### Task item
Count the lines below holding "syntax" and answer with that number only.

Plain-text document sources:
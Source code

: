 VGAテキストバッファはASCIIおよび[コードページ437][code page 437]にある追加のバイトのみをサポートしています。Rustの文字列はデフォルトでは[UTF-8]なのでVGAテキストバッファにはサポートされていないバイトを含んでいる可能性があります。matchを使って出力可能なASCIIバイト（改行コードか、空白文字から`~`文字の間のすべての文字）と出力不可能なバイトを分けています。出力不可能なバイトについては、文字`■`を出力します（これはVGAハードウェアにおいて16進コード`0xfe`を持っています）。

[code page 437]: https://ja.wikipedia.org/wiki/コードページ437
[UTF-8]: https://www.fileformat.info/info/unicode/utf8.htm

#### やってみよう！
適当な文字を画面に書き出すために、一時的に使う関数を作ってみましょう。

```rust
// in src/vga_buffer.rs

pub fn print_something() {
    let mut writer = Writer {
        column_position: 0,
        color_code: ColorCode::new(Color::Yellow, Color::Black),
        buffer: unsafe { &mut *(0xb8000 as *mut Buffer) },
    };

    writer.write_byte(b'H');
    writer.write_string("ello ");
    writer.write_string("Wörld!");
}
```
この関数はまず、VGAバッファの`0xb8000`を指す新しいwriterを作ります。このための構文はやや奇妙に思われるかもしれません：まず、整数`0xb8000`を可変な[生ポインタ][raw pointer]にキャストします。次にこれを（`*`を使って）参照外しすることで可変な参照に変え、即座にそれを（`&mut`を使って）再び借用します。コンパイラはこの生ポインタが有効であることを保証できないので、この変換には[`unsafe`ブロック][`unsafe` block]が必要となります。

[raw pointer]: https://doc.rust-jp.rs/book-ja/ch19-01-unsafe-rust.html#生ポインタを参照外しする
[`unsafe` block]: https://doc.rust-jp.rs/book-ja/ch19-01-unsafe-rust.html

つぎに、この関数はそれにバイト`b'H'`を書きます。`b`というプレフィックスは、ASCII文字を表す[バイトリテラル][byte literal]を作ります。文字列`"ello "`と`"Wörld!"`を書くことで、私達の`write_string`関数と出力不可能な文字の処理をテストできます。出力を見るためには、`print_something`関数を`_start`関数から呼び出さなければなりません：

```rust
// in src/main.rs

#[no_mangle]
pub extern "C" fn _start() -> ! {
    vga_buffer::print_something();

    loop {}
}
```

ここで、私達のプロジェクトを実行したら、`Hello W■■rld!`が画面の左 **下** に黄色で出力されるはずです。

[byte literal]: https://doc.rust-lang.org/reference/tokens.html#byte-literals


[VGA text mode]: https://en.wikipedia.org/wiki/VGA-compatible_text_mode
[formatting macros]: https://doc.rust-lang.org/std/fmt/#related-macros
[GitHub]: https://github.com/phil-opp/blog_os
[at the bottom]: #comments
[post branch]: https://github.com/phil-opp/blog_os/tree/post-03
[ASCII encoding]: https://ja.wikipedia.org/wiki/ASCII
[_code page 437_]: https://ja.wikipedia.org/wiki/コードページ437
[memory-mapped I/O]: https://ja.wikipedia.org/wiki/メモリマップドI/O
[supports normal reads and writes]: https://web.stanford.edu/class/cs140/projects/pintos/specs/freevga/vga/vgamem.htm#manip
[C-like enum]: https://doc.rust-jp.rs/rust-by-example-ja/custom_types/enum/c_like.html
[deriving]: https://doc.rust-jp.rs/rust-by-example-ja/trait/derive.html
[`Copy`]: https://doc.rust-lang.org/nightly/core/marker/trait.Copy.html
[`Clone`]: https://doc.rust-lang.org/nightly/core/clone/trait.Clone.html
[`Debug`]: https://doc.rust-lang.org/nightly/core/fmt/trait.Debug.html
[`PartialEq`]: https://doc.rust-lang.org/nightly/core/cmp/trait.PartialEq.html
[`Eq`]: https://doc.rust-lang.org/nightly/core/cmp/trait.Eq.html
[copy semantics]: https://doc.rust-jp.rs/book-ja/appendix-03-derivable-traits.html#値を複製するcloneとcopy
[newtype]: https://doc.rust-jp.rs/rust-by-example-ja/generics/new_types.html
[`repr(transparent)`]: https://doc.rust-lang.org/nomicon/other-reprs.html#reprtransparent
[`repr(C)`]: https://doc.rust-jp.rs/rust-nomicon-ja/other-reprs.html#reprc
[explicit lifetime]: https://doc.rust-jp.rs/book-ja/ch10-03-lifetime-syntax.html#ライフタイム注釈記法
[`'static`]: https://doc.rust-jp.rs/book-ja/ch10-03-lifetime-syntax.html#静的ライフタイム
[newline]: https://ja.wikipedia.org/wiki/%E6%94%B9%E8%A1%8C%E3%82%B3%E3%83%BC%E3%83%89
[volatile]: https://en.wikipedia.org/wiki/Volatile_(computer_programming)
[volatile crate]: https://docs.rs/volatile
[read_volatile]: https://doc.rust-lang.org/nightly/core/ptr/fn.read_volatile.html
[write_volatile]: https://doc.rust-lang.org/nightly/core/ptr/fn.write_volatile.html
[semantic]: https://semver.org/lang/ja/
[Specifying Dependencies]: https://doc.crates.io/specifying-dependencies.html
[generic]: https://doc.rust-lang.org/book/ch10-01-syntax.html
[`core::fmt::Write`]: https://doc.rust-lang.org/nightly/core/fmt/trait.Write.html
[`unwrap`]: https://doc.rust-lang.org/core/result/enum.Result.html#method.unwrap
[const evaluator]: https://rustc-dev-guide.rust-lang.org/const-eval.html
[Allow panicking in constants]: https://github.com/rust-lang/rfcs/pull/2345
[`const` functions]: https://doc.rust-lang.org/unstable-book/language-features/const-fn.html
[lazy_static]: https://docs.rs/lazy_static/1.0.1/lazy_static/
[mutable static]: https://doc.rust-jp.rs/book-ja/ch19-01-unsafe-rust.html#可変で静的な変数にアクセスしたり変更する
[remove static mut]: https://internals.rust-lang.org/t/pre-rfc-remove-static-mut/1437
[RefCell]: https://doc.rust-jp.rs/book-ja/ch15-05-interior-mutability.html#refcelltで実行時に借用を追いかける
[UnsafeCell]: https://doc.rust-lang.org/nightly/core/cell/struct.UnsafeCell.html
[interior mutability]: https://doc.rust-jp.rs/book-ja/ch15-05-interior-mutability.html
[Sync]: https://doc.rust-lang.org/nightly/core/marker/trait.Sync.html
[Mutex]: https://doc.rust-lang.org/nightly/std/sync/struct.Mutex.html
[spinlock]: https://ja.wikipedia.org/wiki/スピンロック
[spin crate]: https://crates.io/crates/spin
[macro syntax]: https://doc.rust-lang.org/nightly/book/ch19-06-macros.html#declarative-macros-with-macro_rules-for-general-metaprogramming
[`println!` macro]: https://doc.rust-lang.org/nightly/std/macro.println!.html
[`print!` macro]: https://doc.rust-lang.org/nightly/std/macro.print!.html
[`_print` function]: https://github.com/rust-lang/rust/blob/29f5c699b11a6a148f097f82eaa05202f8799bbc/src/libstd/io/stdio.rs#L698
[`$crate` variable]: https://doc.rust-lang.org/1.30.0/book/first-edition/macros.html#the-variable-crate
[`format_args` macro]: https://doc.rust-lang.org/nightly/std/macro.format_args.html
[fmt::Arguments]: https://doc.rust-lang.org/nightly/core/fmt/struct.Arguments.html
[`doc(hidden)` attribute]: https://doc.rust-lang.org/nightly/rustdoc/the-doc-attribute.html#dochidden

### Output below
4